Of course, Jenks’ work also actually represents the aged, a group that he observes as being marginalised, derided and ignored by society at large. With his delicate, precarious chairs Jenks reminds us painfully of our own mortality, while simultaneously making us aware of the fear of human entropy that exists in society at large.
While Jenks’ focuses on old age, Caroline Eriksen’s untitled returns to childhood with “a romantic pessimism [that] characterizes the mood of nostalgia” (Dudden 1961: 517) but also with an eye that questions the past, no longer a safe haven from the present, but rife with its own threats and uncertainties. Eriksen’s hand printed photographs of an abandoned dolls’ house suggest hours alone in a darkroom in a process that mirrors the haunting nature of her images, which successfully explore this much trodden miniature terrain without falling into the realm of the overly sentimental.

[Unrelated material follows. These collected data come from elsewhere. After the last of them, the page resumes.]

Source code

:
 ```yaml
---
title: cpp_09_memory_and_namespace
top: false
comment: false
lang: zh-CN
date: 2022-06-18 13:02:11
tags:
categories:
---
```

Instead her boarded up windows, dramatic shadows and tentative figures present a horror and a paranoia that is painfully fresh.

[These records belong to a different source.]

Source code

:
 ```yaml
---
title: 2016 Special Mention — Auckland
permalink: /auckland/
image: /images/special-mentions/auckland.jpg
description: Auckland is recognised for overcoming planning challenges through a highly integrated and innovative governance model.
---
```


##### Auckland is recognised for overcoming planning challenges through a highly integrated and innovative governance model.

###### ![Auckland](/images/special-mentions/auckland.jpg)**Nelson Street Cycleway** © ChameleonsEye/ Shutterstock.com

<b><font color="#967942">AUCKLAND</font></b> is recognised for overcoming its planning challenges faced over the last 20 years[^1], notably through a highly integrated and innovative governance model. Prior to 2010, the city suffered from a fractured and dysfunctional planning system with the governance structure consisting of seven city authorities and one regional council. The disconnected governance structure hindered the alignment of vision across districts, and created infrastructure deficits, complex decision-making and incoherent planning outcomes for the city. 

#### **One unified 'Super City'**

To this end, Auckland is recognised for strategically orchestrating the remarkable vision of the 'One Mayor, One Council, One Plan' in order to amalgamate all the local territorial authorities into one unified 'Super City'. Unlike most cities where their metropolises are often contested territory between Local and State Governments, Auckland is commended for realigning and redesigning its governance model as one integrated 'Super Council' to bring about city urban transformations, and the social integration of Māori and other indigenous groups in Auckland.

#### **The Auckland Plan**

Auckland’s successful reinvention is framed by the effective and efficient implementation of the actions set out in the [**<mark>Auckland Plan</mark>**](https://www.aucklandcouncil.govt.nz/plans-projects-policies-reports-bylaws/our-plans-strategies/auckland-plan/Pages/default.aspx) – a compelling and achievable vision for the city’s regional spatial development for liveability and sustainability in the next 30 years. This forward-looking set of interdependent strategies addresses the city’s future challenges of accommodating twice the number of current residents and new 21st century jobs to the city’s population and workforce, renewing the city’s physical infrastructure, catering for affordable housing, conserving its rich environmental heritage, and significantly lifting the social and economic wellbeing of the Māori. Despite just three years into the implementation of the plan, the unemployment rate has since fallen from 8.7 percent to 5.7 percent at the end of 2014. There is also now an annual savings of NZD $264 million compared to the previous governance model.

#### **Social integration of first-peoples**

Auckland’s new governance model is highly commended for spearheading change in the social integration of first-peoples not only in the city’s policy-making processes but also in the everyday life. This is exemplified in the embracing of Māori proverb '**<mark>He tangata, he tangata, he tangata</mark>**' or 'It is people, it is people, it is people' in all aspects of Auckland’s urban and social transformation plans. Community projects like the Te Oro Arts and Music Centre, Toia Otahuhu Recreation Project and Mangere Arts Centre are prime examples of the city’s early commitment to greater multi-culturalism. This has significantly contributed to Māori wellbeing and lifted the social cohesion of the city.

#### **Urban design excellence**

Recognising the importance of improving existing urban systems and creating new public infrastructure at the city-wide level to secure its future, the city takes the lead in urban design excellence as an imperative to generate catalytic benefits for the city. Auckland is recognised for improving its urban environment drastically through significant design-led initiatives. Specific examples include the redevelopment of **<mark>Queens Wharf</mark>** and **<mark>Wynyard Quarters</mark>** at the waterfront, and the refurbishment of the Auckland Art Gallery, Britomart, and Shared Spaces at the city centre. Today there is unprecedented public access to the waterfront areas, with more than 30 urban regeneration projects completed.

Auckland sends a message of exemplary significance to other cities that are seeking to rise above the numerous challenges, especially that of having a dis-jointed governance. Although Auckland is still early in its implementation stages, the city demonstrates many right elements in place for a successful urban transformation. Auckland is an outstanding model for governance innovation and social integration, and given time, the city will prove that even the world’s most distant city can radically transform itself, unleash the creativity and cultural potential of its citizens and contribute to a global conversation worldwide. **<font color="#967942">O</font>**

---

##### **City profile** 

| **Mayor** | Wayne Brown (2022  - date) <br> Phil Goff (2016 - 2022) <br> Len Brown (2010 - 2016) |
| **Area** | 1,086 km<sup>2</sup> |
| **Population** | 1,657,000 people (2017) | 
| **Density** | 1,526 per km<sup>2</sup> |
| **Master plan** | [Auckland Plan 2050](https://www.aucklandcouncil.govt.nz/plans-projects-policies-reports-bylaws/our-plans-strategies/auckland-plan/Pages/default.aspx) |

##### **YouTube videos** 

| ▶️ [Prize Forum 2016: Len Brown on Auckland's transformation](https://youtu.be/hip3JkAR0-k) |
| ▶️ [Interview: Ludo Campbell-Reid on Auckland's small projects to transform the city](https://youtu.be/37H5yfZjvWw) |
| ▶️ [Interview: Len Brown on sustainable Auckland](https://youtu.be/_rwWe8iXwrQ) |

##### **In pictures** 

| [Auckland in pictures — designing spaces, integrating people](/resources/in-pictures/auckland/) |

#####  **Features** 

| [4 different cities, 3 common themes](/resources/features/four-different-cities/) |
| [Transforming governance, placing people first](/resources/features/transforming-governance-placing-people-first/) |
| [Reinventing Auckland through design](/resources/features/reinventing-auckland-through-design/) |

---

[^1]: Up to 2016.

Liesl Leonard’s 17/04/07 – 02/10/07 resides in neither past nor future, but firmly in a meticulously documented and utterly neurotic record of the present. Leonard’s work takes the form of a pile of notebooks that document, almost to the minute, the minutiae of everyday life – from putting on a cd to brushing her teeth. These notebooks are then translated into a series of slick photographic images that magnify these seemingly meaningless errands. Thousands of ‘Oatees’ make for a breathtakingly dull breakfast, an asylum-like cell of envelopes presents letter writing and an infinity of balled-up tissues engulf the artist, crying on the floor.
The 2007 Michaelis graduates seem to be a rather worried bunch then: wary, concerned and fearful, they exhibit work that has the power to critically examine all of these concerns and neuroses. Indeed, the world is a scary place to enter into on leaving university. Even the artworld (which seems often to exist in a vacuum from anywhere else) is a terrain where money hungry gallerists, petty squabbles and ceaseless censorships have a tendency to dictate creative output. Thus, it is in their final thrust that this group of young and talented students find what is often the first, and last, space where they can exhibit whatever it is they want, think, even, god forbid, what they feel.
Take a look at the anxiety that these artists have chosen to express in this unique and uncompromising space. The work of the 2007 Michaelis Graduates holds a fearful and scrutinising lens to society, and it is a view that I feel we would all do well to take in.